An exact copy of the lines from the start of the material below through the line containing "and its role" is the required answer, and it includes no pictures.
____
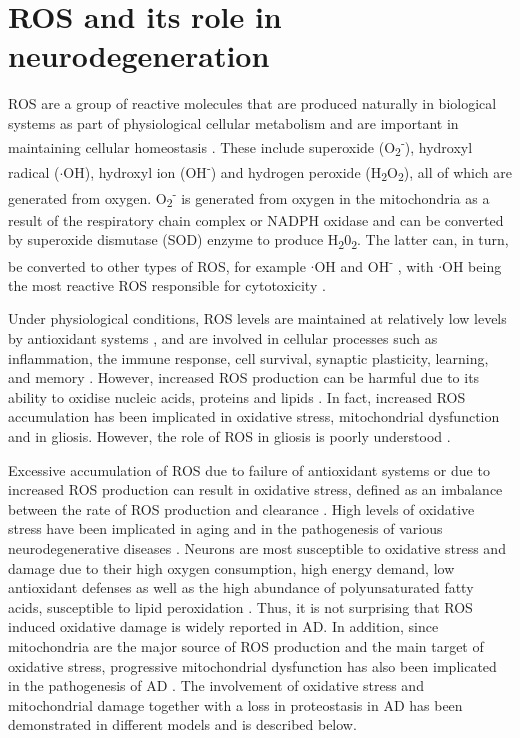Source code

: \section{ROS and its role in neurodegeneration}
ROS are a group of reactive molecules that are produced naturally in biological systems as part of physiological cellular metabolism and are important in maintaining cellular homeostasis \citep{Cenini2019}. These include superoxide (O\textsubscript{2}\textsuperscript{-}), hydroxyl radical ($\cdot$OH), hydroxyl ion (OH\textsuperscript{-}) and hydrogen peroxide (H\textsubscript{2}O\textsubscript{2}), all of which are generated from oxygen. O\textsubscript{2}\textsuperscript{-} is generated from oxygen in the mitochondria as a result of the respiratory chain complex or NADPH oxidase and can be converted by superoxide dismutase (SOD) enzyme to produce H\textsubscript{2}0\textsubscript{2}. The latter can, in turn, be converted to other types of ROS, for example $\cdot$OH and OH\textsuperscript{-} \citep{Kim2015a}, with $\cdot$OH being the most reactive ROS responsible for cytotoxicity \citep{Bolisetty2013}.

Under physiological conditions, ROS levels are maintained at relatively low levels by antioxidant systems \citep{Dasuri2013,Gandhi2012}, and are involved in cellular processes such as inflammation, the immune response, cell survival, synaptic plasticity, learning, and memory \citep{Cenini2019,Kishida2007,Liu2017}. However, increased ROS production can be harmful due to its ability to oxidise nucleic acids, proteins and lipids \citep{Wang2014}. In fact, increased ROS accumulation has been implicated in oxidative stress, mitochondrial dysfunction and in gliosis. However, the role of ROS in gliosis is poorly understood \citep{Kishida2007}.

Excessive accumulation of ROS due to failure of antioxidant systems or due to increased ROS production can result in oxidative stress, defined as an imbalance between the rate of ROS production and clearance \citep{Wang2014}. High levels of oxidative stress have been implicated in aging and in the pathogenesis of various neurodegenerative diseases \citep{Bonda2010,Cenini2019,Liu2017,Shibata2008}. Neurons are most susceptible to oxidative stress and damage due to their high oxygen consumption, high energy demand, low antioxidant defenses as well as the high abundance of polyunsaturated fatty acids, susceptible to lipid peroxidation \citep{Cobley2018}. Thus, it is not surprising that ROS induced oxidative damage is widely reported in AD. In addition, since mitochondria are the major source of ROS production and the main target of oxidative stress, progressive mitochondrial dysfunction has also been implicated in the pathogenesis of AD \citep{Swerdlow2007}. The involvement of oxidative stress and mitochondrial damage together with a loss in proteostasis in AD has been demonstrated in different models and is described below. 


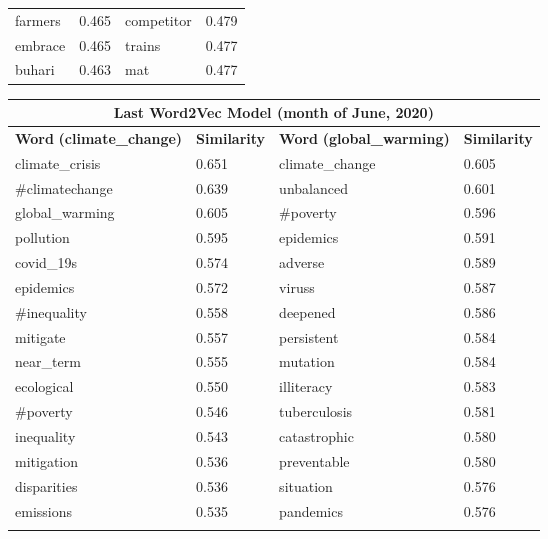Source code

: \documentclass{paper}
\begin{document}
\begin{table}[ht]
\begin{subfigure}{0.49\textwidth}
\begin{tabularx}{\textwidth}{@{}XXXX@{}}
            farmers & 0.465 & competitor & 0.479\\\hdashline
            embrace & 0.465 & trains & 0.477\\\hdashline
            buhari & 0.463 & mat & 0.477\\\bottomrule
        \end{tabularx}
    \end{subfigure}
    \begin{subfigure}{0.49\textwidth}
        \centering
        \begin{tabularx}{\textwidth}{@{}XXXX@{}}\toprule
            \multicolumn{4}{c}{\textbf{Last Word2Vec Model (month of June, 2020)}}\\\midrule
            \textbf{Word} \newline \textbf{\footnotesize{(climate\_change)}}  & \textbf{Similarity} & \textbf{Word} \newline\textbf{\footnotesize{(global\_warming)}}  & \textbf{Similarity} \\\midrule
            climate\_crisis & 0.651 & climate\_change & 0.605\\\hdashline
            \#climatechange & 0.639 & unbalanced & 0.601\\\hdashline
            global\_warming & 0.605 & \#poverty & 0.596\\\hdashline
            pollution & 0.595 & epidemics & 0.591\\\hdashline
            covid\_19s & 0.574 & adverse & 0.589\\\hdashline
            epidemics & 0.572 & viruss & 0.587\\\hdashline
            \#inequality & 0.558 & deepened & 0.586\\\hdashline
            mitigate & 0.557 & persistent & 0.584\\\hdashline
            near\_term & 0.555 & mutation & 0.584\\\hdashline
            ecological & 0.550 & illiteracy & 0.583\\\hdashline
            \#poverty & 0.546 & tuberculosis & 0.581\\\hdashline
            inequality & 0.543 & catastrophic & 0.580\\\hdashline
            mitigation & 0.536 & preventable & 0.580\\\hdashline
            disparities & 0.536 & situation & 0.576\\\hdashline
            emissions\newline  & 0.535 & pandemics & 0.576\\\hdashline

\end{tabularx}
\end{subfigure}
\end{table}
\end{document}
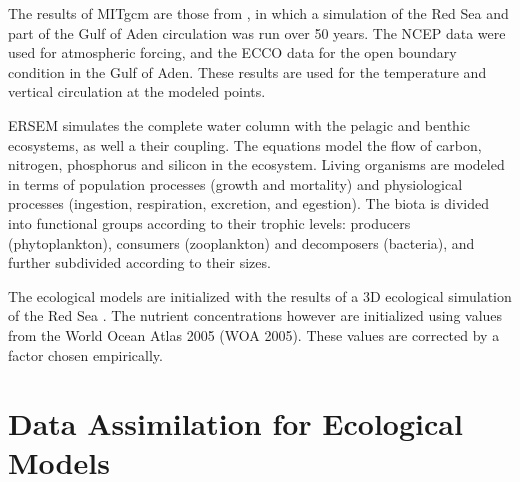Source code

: The results of MITgcm are those from \citet{Yao2014, Yao2014b}, in which a
simulation of the Red Sea and part of the Gulf of Aden circulation was run over
50 years. The NCEP data were used for atmospheric forcing, and the ECCO data
for the open boundary condition in the Gulf of Aden. These results are used for
the temperature and vertical circulation at the modeled points.

ERSEM simulates the complete water column with the pelagic and benthic
ecosystems, as well a their coupling. The equations model the flow of carbon,
nitrogen, phosphorus and silicon in the ecosystem. Living organisms are modeled
in terms of population processes (growth and mortality) and physiological
processes (ingestion, respiration, excretion, and egestion). The biota is
divided into functional groups according to their trophic levels: producers
(phytoplankton), consumers (zooplankton) and decomposers (bacteria), and
further subdivided according to their sizes.

The ecological models are initialized with the results of a 3D ecological
simulation of the Red Sea \citep{Triantafyllou2014}. The nutrient
concentrations however are initialized using values from the World Ocean Atlas
2005 (WOA 2005). These values are corrected by a factor chosen empirically.

\section{Data Assimilation for Ecological Models}

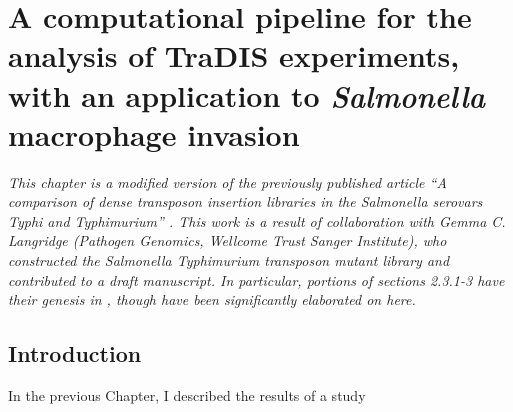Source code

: 
\chapter{A computational pipeline for the analysis of TraDIS experiments, with an application to {\it Salmonella} macrophage invasion}
\label{sec:chapterPingpong}
\ifpdf
    \graphicspath{{Chapter3/Chapter3Figs/EPS/}{Chapter3/Chapter3Figs/}}
\fi

\textit{This chapter is a modified version of the previously published article ``A comparison of dense transposon insertion libraries in the \emph{Salmonella} serovars Typhi and Typhimurium'' \parencite{Barquist2013a}. This work is a result of collaboration with Gemma C. Langridge (Pathogen Genomics, Wellcome Trust Sanger Institute), who constructed the \emph{Salmonella} Typhimurium transposon mutant library and contributed to a draft manuscript. In particular, portions of sections 2.3.1-3 have their genesis in \textcite{Langridge2010}, though have been significantly elaborated on here.}

\section{Introduction}

In the previous Chapter, I described the results of a study
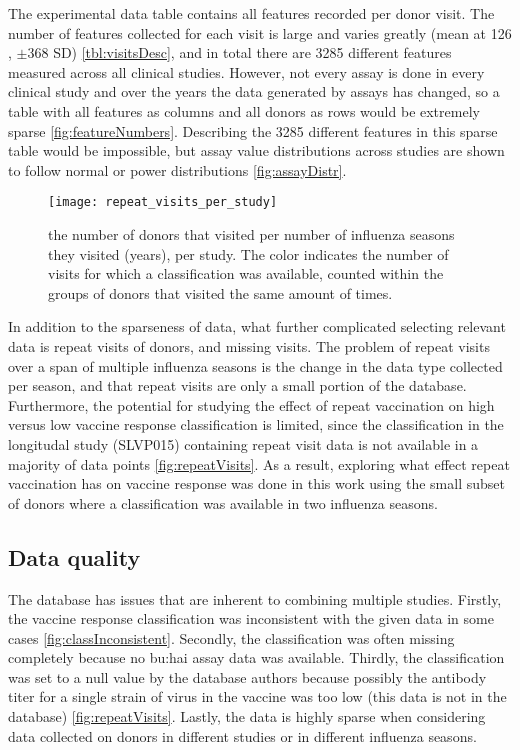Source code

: The experimental data table contains all features recorded per donor visit.
The number of features collected for each visit is large and varies greatly (mean at 126 , \(\pm \)368 SD) \autoref{tbl:visitsDesc}, and in total there are 3285 different features measured across all clinical studies.
However, not every assay is done in every clinical study  and over the years the data generated by assays has changed, so a table with all features as columns and all donors as rows would be extremely sparse \autoref{fig:featureNumbers}.
Describing the 3285 different features in this sparse table would be impossible, but assay value distributions across studies are shown to follow normal or power distributions \autoref{fig:assayDistr}.

\begin{figure}[htpb]
    \texttt{[image: repeat\_visits\_per\_study]}
    \caption{the number of donors that visited per number of influenza seasons
    they visited (years), per study. The color indicates the number of visits for which a
    classification was available, counted within the groups of donors that
    visited the same amount of times.}\label{fig:repeatVisits}
\end{figure}

In addition to the sparseness of data, what further complicated selecting relevant data is repeat visits of donors, and missing visits.
The problem of repeat visits over a span of multiple influenza seasons is the change in the data type collected per season, and that repeat visits are only a small portion of the database.
Furthermore, the potential for studying the effect of repeat vaccination on high versus low vaccine response classification is limited, since the classification in the longitudal study (SLVP015) containing repeat visit data is not available in a majority of data points \autoref{fig:repeatVisits}.
As a result, exploring what effect repeat vaccination has on vaccine response was done in this work using the small subset of donors where a classification was available in two influenza seasons.

\subsection{Data quality}

The database has issues that are inherent to combining multiple studies.
Firstly, the vaccine response classification was inconsistent with the given data in some cases \autoref{fig:classInconsistent}.
Secondly, the classification was often missing completely because no \gls{bu:hai} assay data was available.
Thirdly, the classification was set to a null value by the database authors because possibly the antibody titer for a single strain of virus in the vaccine was too low (this data is not in the database) \autoref{fig:repeatVisits}.
Lastly, the data is highly sparse when considering data collected on donors in different studies or in different influenza seasons.

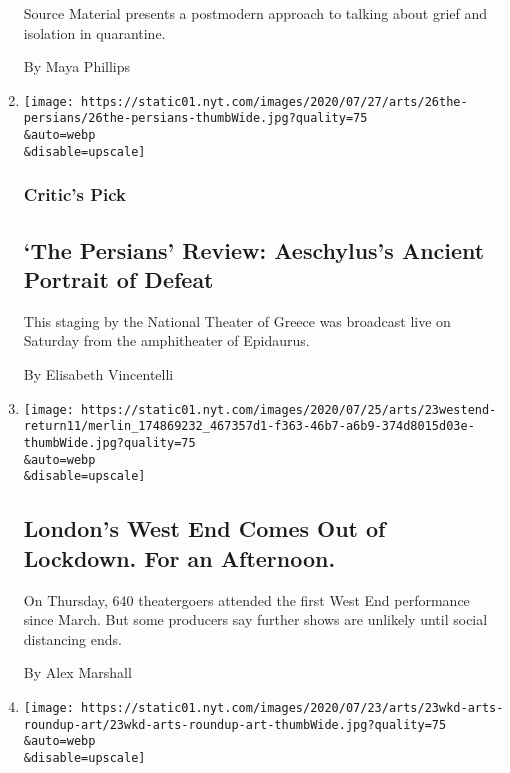 \begin{enumerate}
  Source Material presents a postmodern approach to talking about grief
  and isolation in quarantine.

  By Maya Phillips
\item
  \href{/2020/07/26/theater/the-persians-review-aeschylus.html}{}

  \texttt{[image: https://static01.nyt.com/images/2020/07/27/arts/26the-persians/26the-persians-thumbWide.jpg?quality=75\\\&auto=webp\\\&disable=upscale]}

  \hypertarget{critics-pick-1}{%
  \subsubsection{Critic's Pick}\label{critics-pick-1}}

  \hypertarget{the-persians-review-aeschyluss-ancient-portrait-of-defeat}{%
  \subsection{`The Persians' Review: Aeschylus's Ancient Portrait of
  Defeat}\label{the-persians-review-aeschyluss-ancient-portrait-of-defeat}}

  This staging by the National Theater of Greece was broadcast live on
  Saturday from the amphitheater of Epidaurus.

  By Elisabeth Vincentelli
\item
  \href{/2020/07/23/theater/west-end-london-virus.html}{}

  \texttt{[image: https://static01.nyt.com/images/2020/07/25/arts/23westend-return11/merlin\_174869232\_467357d1-f363-46b7-a6b9-374d8015d03e-thumbWide.jpg?quality=75\\\&auto=webp\\\&disable=upscale]}

  \hypertarget{londons-west-end-comes-out-of-lockdown-for-an-afternoon}{%
  \subsection{London's West End Comes Out of Lockdown. For an
  Afternoon.}\label{londons-west-end-comes-out-of-lockdown-for-an-afternoon}}

  On Thursday, 640 theatergoers attended the first West End performance
  since March. But some producers say further shows are unlikely until
  social distancing ends.

  By Alex Marshall
\item
  \href{/2020/07/23/arts/things-to-do-weekend-coronavirus.html}{}

  \texttt{[image: https://static01.nyt.com/images/2020/07/23/arts/23wkd-arts-roundup-art/23wkd-arts-roundup-art-thumbWide.jpg?quality=75\\\&auto=webp\\\&disable=upscale]}


\end{enumerate}
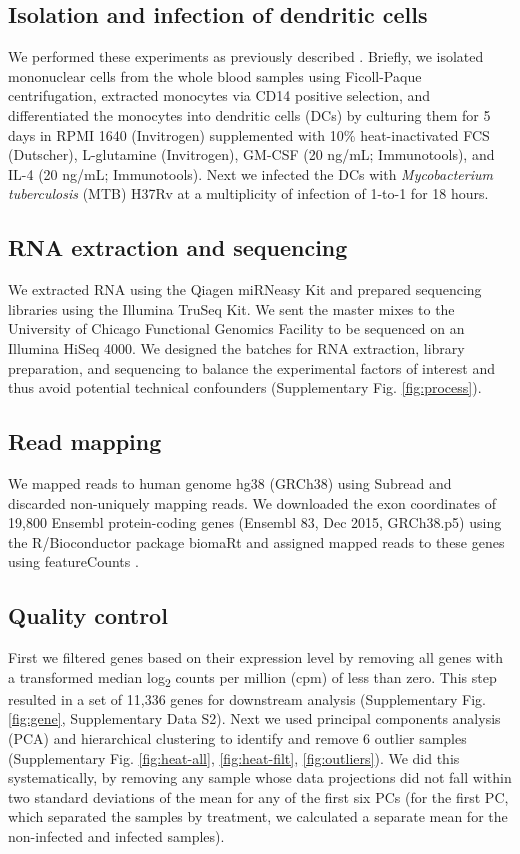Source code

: \documentclass[fleqn,10pt]{wlscirep}
\begin{document}
\subsection*{Isolation and infection of dendritic cells}

We performed these experiments as previously described
\cite{Barreiro2012}. Briefly, we isolated mononuclear cells from the
whole blood samples using Ficoll-Paque centrifugation, extracted
monocytes via CD14 positive selection, and differentiated the
monocytes into dendritic cells (DCs) by culturing them for 5 days in
RPMI 1640 (Invitrogen) supplemented with 10\% heat-inactivated FCS
(Dutscher), L-glutamine (Invitrogen), GM-CSF (20 ng/mL; Immunotools),
and IL-4 (20 ng/mL; Immunotools). Next we infected the DCs with
\emph{Mycobacterium tuberculosis} (MTB) H37Rv at a multiplicity of
infection of 1-to-1 for 18 hours.
\subsection*{RNA extraction and sequencing}

We extracted RNA using the Qiagen miRNeasy Kit and prepared sequencing
libraries using the Illumina TruSeq Kit. We sent the master mixes to
the University of Chicago Functional Genomics Facility to be sequenced
on an Illumina HiSeq 4000. We designed the batches for RNA extraction,
library preparation, and sequencing to balance the experimental
factors of interest and thus avoid potential technical confounders
(Supplementary Fig. \ref{fig:process}).
\subsection*{Read mapping}

We mapped reads to human genome hg38 (GRCh38) using Subread
\cite{Liao2013} and discarded non-uniquely mapping reads. We
downloaded the exon coordinates of 19,800 Ensembl \cite{Yates2016}
protein-coding genes (Ensembl 83, Dec 2015, GRCh38.p5) using the
R/Bioconductor \cite{Huber2015} package biomaRt \cite{Durinck2005,
Durinck2009} and assigned mapped reads to these genes using
featureCounts \cite{Liao2014}.
\subsection*{Quality control}

First we filtered genes based on their expression level by removing
all genes with a transformed median log\textsubscript{2} counts per
million (cpm) of less than zero. This step resulted in a set of 11,336
genes for downstream analysis (Supplementary Fig. \ref{fig:gene},
Supplementary Data S2). Next we used principal components analysis
(PCA) and hierarchical clustering to identify and remove 6 outlier
samples (Supplementary Fig. \ref{fig:heat-all}, \ref{fig:heat-filt},
\ref{fig:outliers}). We did this systematically, by removing any
sample whose data projections did not fall within two standard
deviations of the mean for any of the first six PCs (for the first PC,
which separated the samples by treatment, we calculated a separate
mean for the non-infected and infected samples).
\end{document}
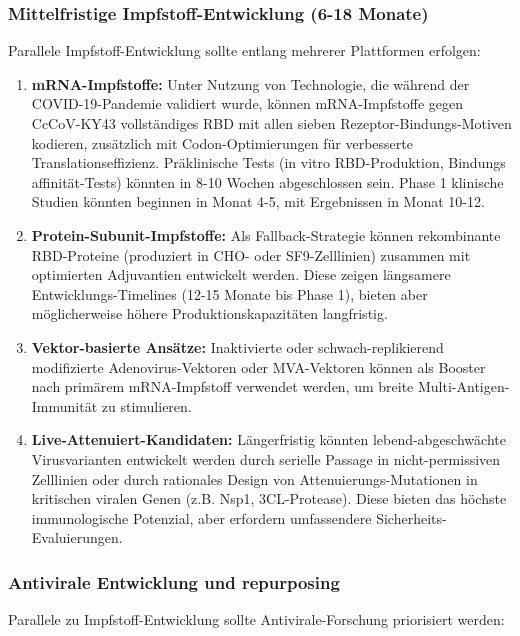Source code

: ﻿\documentclass[11pt,a4paper]{article}
\theoremstyle{definition}
\begin{document}
\subsubsection{Mittelfristige Impfstoff-Entwicklung (6-18 Monate)}

Parallele Impfstoff-Entwicklung sollte entlang mehrerer Plattformen erfolgen:

\begin{enumerate}
\item \textbf{mRNA-Impfstoffe:} Unter Nutzung von Technologie, die während der COVID-19-Pandemie validiert wurde, können mRNA-Impfstoffe gegen CcCoV-KY43 vollständiges RBD mit allen sieben Rezeptor-Bindungs-Motiven kodieren, zusätzlich mit Codon-Optimierungen für verbesserte Translationseffizienz. Präklinische Tests (in vitro RBD-Produktion, Bindungs ­affinität-Tests) könnten in 8-10 Wochen abgeschlossen sein. Phase 1 klinische Studien könnten beginnen in Monat 4-5, mit Ergebnissen in Monat 10-12.

\item \textbf{Protein-Subunit-Impfstoffe:} Als Fallback-Strategie können rekombinante RBD-Proteine (produziert in CHO- oder SF9-Zelllinien) zusammen mit optimierten Adjuvantien entwickelt werden. Diese zeigen längsamere Entwicklungs-Timelines (12-15 Monate bis Phase 1), bieten aber möglicherweise höhere Produktionskapazitäten langfristig.

\item \textbf{Vektor-basierte Ansätze:} Inaktivierte oder schwach-replikierend modifizierte Adenovirus-Vektoren oder MVA-Vektoren können als Booster nach primärem mRNA-Impfstoff verwendet werden, um breite Multi-Antigen-Immunität zu stimulieren.

\item \textbf{Live-Attenuiert-Kandidaten:} Längerfristig könnten lebend-abgeschwächte Virusvarianten entwickelt werden durch serielle Passage in nicht-permissiven Zelllinien oder durch rationales Design von Attenuierungs-Mutationen in kritischen viralen Genen (z.B. Nsp1, 3CL-Protease). Diese bieten das höchste immunologische Potenzial, aber erfordern umfassendere Sicherheits-Evaluierungen.
\end{enumerate}

\subsubsection{Antivirale Entwicklung und repurposing}

Parallele zu Impfstoff-Entwicklung sollte Antivirale-Forschung priorisiert werden:
\end{document}
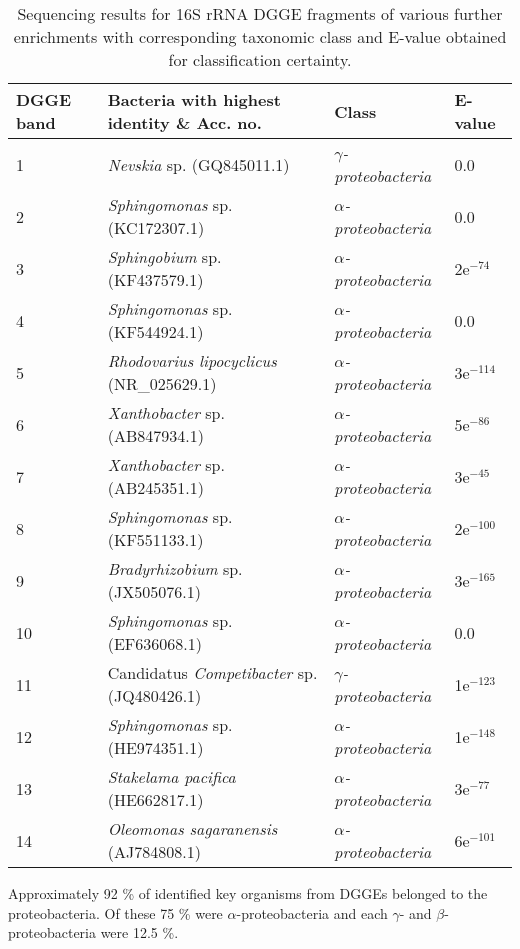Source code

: \documentclass[11pt]{article}
\begin{document}
\begin{table}
\caption{Sequencing results for 16S rRNA DGGE fragments of various further enrichments with corresponding taxonomic class and E-value obtained for classification certainty.}
\begin{tabular}{ | l | p{7.8cm} | p{3cm} | l | }
\hline
DGGE band & Bacteria with highest identity \& Acc. no. & Class & E-value \\
\hline
1 & \emph{Nevskia} sp. (GQ845011.1) & \emph{$\gamma$-proteobacteria} & 0.0  \\
\hline
2 & \emph{Sphingomonas} sp. (KC172307.1) & \emph{$\alpha$-proteobacteria} & 0.0 \\
\hline
3 & \emph{Sphingobium} sp. (KF437579.1) & \emph{$\alpha$-proteobacteria} & 2e$^{-74}$ \\
\hline
4 & \emph{Sphingomonas} sp. (KF544924.1) & \emph{$\alpha$-proteobacteria} & 0.0  \\
\hline
5 & \emph{Rhodovarius lipocyclicus} (NR\_025629.1) & \emph{$\alpha$-proteobacteria} & 3e$^{-114}$ \\
\hline
6 & \emph{Xanthobacter} sp. (AB847934.1) & \emph{$\alpha$-proteobacteria} & 5e$^{-86}$  \\
\hline
7 & \emph{Xanthobacter} sp. (AB245351.1) & \emph{$\alpha$-proteobacteria} & 3e$^{-45}$  \\
\hline
8 & \emph{Sphingomonas} sp.(KF551133.1) & \emph{$\alpha$-proteobacteria} & 2e$^{-100}$  \\
\hline
9 & \emph{Bradyrhizobium} sp. (JX505076.1) & \emph{$\alpha$-proteobacteria} & 3e$^{-165}$  \\
\hline
10 & \emph{Sphingomonas} sp. (EF636068.1) & \emph{$\alpha$-proteobacteria} & 0.0  \\
\hline
11 & Candidatus \emph{Competibacter} sp. (JQ480426.1) & \emph{$\gamma$-proteobacteria} & 1e$^{-123}$  \\
\hline
12 & \emph{Sphingomonas} sp. (HE974351.1) & \emph{$\alpha$-proteobacteria} &  1e$^{-148}$ \\
\hline
13 & \emph{Stakelama pacifica} (HE662817.1) & \emph{$\alpha$-proteobacteria} & 3e$^{-77}$  \\
\hline
14 & \emph{Oleomonas sagaranensis} (AJ784808.1) & \emph{$\alpha$-proteobacteria} & 6e$^{-101}$  \\
\hline
\end{tabular}

\end{table}
\FloatBarrier
Approximately 92 \% of identified key organisms from DGGEs belonged to the proteobacteria. Of these 75 \% were \emph{$\alpha$}-proteobacteria  and each \emph{$\gamma$}- and \emph{$\beta$}- proteobacteria were 12.5 \%.
\end{document}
____
Answer to this task:
Source code

: \section{ROS and its role in neurodegeneration}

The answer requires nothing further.